AUTOSOFT XC
Report
- Report Number
- 3003442380-2024-19490
- Event Type
- Malfunction
- Date Received
- August 8, 2024
- Date of Event
- June 21, 2024
- Report Date
- September 24, 2024
- Manufacturer
- UNOMEDICAL A/S
- Product Code
- FPA
- UDI-DI
- 05705244016620
- PMA / PMN Number
- K032854
- Product Problem
- Yes
- Report Source
- Manufacturer report
- Reporter Location
- CA, US
- Reporter Occupation
- 003
Narratives
SUPPLEMENTAL REPORT 01 - MDR (B)(4) MDR 3003442380-2024-19490. CORRECTION: THIS MDR IS BEING SUBMITTED TO CORRECT THE COMMON DEVICE NAME UNDER D2A, MODEL NUMBER, SERIAL NUMBER, PRIMARY UDI NUMBER UNDER D4. ADDITIONAL INFORMATION - THIS MDR IS BEING SUBMITTED TO INCLUDE THE BELOW: H6: INVESTIGATION RESULTS UNDER TYPE OF INVESTIGATION, INVESTIGATION FINDINGS, INVESTIGATION CONCLUSIONS H11: INVESTIGATION SUMMARY. THE COMPLAINT (B)(4) HAS BEEN EVALUATED. THE BATCH 6003858 IN QUESTION WAS MANUFACTURED AT THE REYNOSA SITE. INVESTIGATION PROCESS OF THE COMPLAINT WAS CARRIED OUT IN ACCORDANCE WITH WORKSTATION (WI). GUIDELINE FOR TEST OF REF. SAMPLES VERSION 11 FOR THE CODE LEAKAGE (SOURCE/CAUSE CANNOT BE IDENTIFIED, ONLY USE WHEN A SPECIFIC MALFUNCTION CANNOT BE DETERMINED).
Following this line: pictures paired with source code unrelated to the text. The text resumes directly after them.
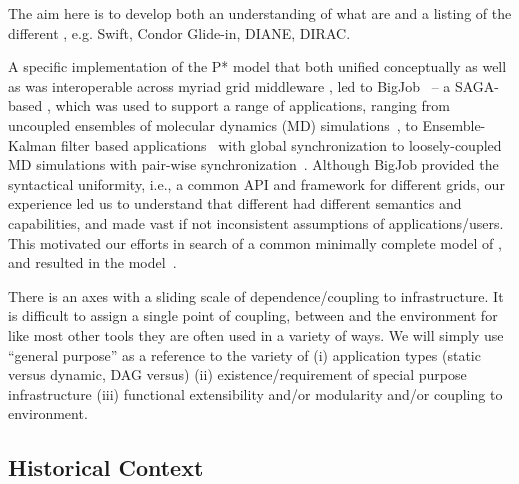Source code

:\documentclass{sig-alternate}
\begin{document}
The aim here is to develop both an understanding of what \pilotjobs
are and a listing of the different \pilotjobs, e.g. Swift, Condor
Glide-in, DIANE, DIRAC.


A specific implementation of the P* model that both unified
conceptually as well as was interoperable across myriad grid
middleware , led to 
BigJob~\cite{saga_bigjob_condor_cloud} -- a
SAGA-based \pilotjob, which was used to support a range of
applications, ranging from uncoupled ensembles of molecular dynamics
(MD) simulations~\cite{saga_bigjob_condor_cloud}, to Ensemble-Kalman
filter based applications~\cite{gmac09} with global synchronization to
loosely-coupled MD simulations with pair-wise
synchronization~\cite{async_repex11}.  Although BigJob provided the
syntactical uniformity, i.e., a common API and framework for different
grids, our experience led us to understand that different \pilotjobs
had different semantics and capabilities, and made vast if not
inconsistent assumptions of applications/users. This motivated our
efforts in search of a common minimally complete model of \pilotjobs,
and resulted in the \pstar model~\cite{pstar12}. 




There is an axes with a sliding scale of dependence/coupling to
infrastructure.  It is difficult to assign a single point of coupling,
between \pilotjobs and the environment for like most other tools they
are often used in a variety of ways.  We will simply use ``general
purpose'' as a reference to the variety of (i) application types
(static versus dynamic, DAG versus) (ii) existence/requirement of
special purpose infrastructure (iii) functional extensibility and/or
modularity and/or coupling to environment.

\subsection{Historical Context}
\end{document}
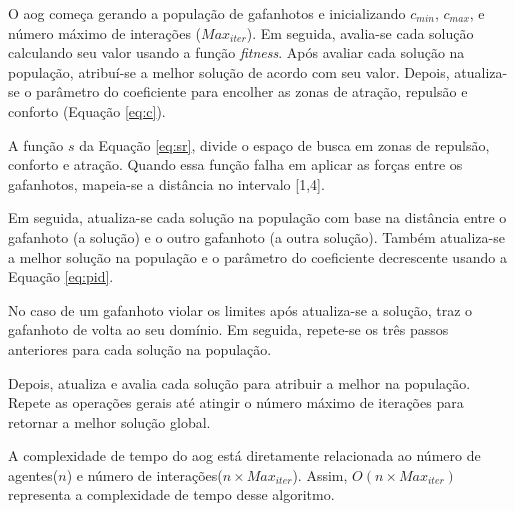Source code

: O \ac{aog} começa gerando a população de gafanhotos e inicializando $c_{min}$, $c_{max}$, e número máximo de interações ($Max_{iter}$). Em seguida, avalia-se cada solução calculando seu valor usando a função \textit{fitness}. Após avaliar cada solução na população, atribuí-se a melhor solução de acordo com seu valor.
Depois, atualiza-se o parâmetro do coeficiente para encolher as zonas de atração, repulsão e conforto (Equação  \ref{eq:c}).

A função $s$ da Equação \ref{eq:sr}, divide o espaço de busca em zonas de
repulsão, conforto e atração. Quando essa função falha em aplicar as forças entre os gafanhotos, mapeia-se a distância no intervalo {[1,4]}. 

Em seguida, atualiza-se cada solução na população com base na distância entre o gafanhoto (a solução) e o outro gafanhoto (a outra solução). Também atualiza-se a melhor solução na população e o parâmetro do coeficiente decrescente usando a Equação \ref{eq:pid}.

No caso de um gafanhoto violar os limites após atualiza-se a solução, traz o gafanhoto de volta ao seu domínio. Em seguida, repete-se os três passos anteriores para cada solução na população.

Depois, atualiza e avalia cada solução para atribuir a melhor na população. Repete as operações gerais até atingir o número máximo de iterações para retornar a melhor solução global.

A complexidade de tempo do \ac{aog} está diretamente relacionada ao número de agentes($n$) e número de interações($n \times Max_{iter}$). Assim, $O(n \times Max_{iter})$ representa a complexidade de tempo desse algoritmo. \cite{GOA_web}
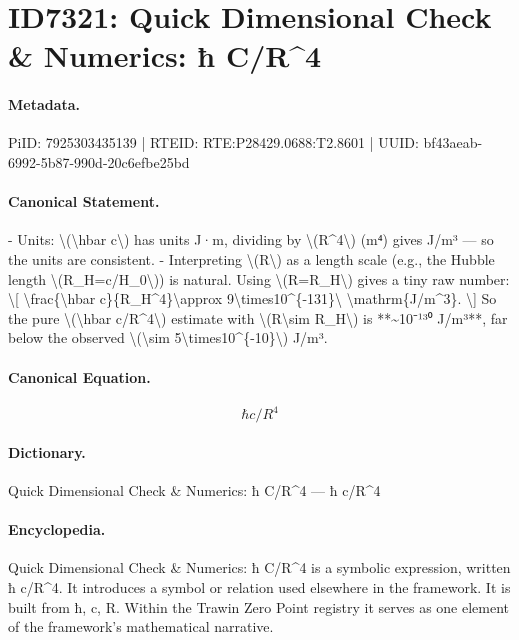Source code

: \section*{ID7321: Quick Dimensional Check \& Numerics: ħ C/R\textasciicircum{}4}
\paragraph{Metadata.}
PiID: 7925303435139 | RTEID: RTE:P28429.0688:T2.8601 | UUID: bf43aeab-6992-5b87-990d-20c6efbe25bd

\paragraph{Canonical Statement.}
- Units: \textbackslash{}(\textbackslash{}hbar c\textbackslash{}) has units J·m, dividing by \textbackslash{}(R\textasciicircum{}4\textbackslash{}) (m⁴) gives J/m³ — so the units are consistent. - Interpreting \textbackslash{}(R\textbackslash{}) as a length scale (e.g., the Hubble length \textbackslash{}(R\_H=c/H\_0\textbackslash{})) is natural. Using \textbackslash{}(R=R\_H\textbackslash{}) gives a tiny raw number: \textbackslash{}[ \textbackslash{}frac\{\textbackslash{}hbar c\}\{R\_H\textasciicircum{}4\}\textbackslash{}approx 9\textbackslash{}times10\textasciicircum{}\{-131\}\textbackslash{} \textbackslash{}mathrm\{J/m\textasciicircum{}3\}. \textbackslash{}] So the pure \textbackslash{}(\textbackslash{}hbar c/R\textasciicircum{}4\textbackslash{}) estimate with \textbackslash{}(R\textbackslash{}sim R\_H\textbackslash{}) is **\textasciitilde{}10⁻¹³⁰ J/m³**, far below the observed \textbackslash{}(\textbackslash{}sim 5\textbackslash{}times10\textasciicircum{}\{-10\}\textbackslash{}) J/m³.

\paragraph{Canonical Equation.}
\[
\hbar c/R^4
\]

\paragraph{Dictionary.}
Quick Dimensional Check \& Numerics: ħ C/R\textasciicircum{}4 — ħ c/R\textasciicircum{}4

\paragraph{Encyclopedia.}
Quick Dimensional Check \& Numerics: ħ C/R\textasciicircum{}4 is a symbolic expression, written ħ c/R\textasciicircum{}4. It introduces a symbol or relation used elsewhere in the framework. It is built from ħ, c, R. Within the Trawin Zero Point registry it serves as one element of the framework's mathematical narrative.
COMPLAINT INVESTIGATIONS. PHOTO/SAMPLE WAS NOT PROVIDED. IN ORDER TO TEST THE PRODUCT, THE REFERENCE SAMPLES FROM THE LOT HAS BEEN REQUESTED. THE FOLLOWING TEST WAS PERFORMED: VISUAL TEST ACCORDING TO WITH WI VERSION 41 QUALITY CRITERIA FOR INSET FAMILY PRODUCTS ENG-ESP.DOCX - VERSION 18 ACCEPTANCE CRITERIA FOR THE SPOT CURING PROCESS.DOC (CRITERIOS DE CALIDAD PARA PRODUCTOS DE LA FAMILIA INSET ENG-ESP.DOCX) TEST ON RETURNED REFERENCE SAMPLES, 10 SAMPLES OUT 10 SAMPLES PASSED THE TEST. FUNCTIONAL TEST 1 ACCORDING TO WITH WI VERSION 10 FLOW TESTS IN CUSTOMER COMPLAINTS.DOC TEST ON REFERENCE SAMPLES, 10 SAMPLES OUT 10 SAMPLES PASSED THE TEST. FUNCTIONAL TEST 2 ACCORDING TO WITH WI VERSION 25 INSTRUCTIONS FOR USING LEAK DETECTION EQUIPMENT IN THE INSPECTION AREA.DOC (INSTRUCCIONES PARA EL USO DEL EQUIPO DE FUGA EN EL AREA DE INSPECCION.DOC) TEST ON REFERENCE SAMPLES, 10 SAMPLES OUT 10 SAMPLES PASSED THE TEST. A BATCH RECORD REVIEW WAS CONDUCTED RESULTING IN THE FOLLOWING: THE LOT 6003858 WAS MANUFACTURED ACCORDING TO THE DOCUMENT VERSION 69 ON THE PACKING PROCESS IN L149, ON 25/OCT/2023, WITH A TOTAL OF (B)(4) UNITS. REVIEW OF THE DEVICE HISTORY RECORD (DHR) SHOWED THAT ALL RELEVANT TESTS REQUIRED DURING THE RELATED PROCESS HAD BEEN FULFILLED AND MET THE REQUIREMENTS. CONCLUSION SUMMARY OF THE RELATED EVENT. AS A RESULT OF THE FOLLOWING: NO REPORTED HARM, NO DEFECT ON TEST, AND NO NON-CONFORMANCE (NC) RAISED DURING PRODUCTION. NO FURTHER ACTIONS ARE REQUIRED.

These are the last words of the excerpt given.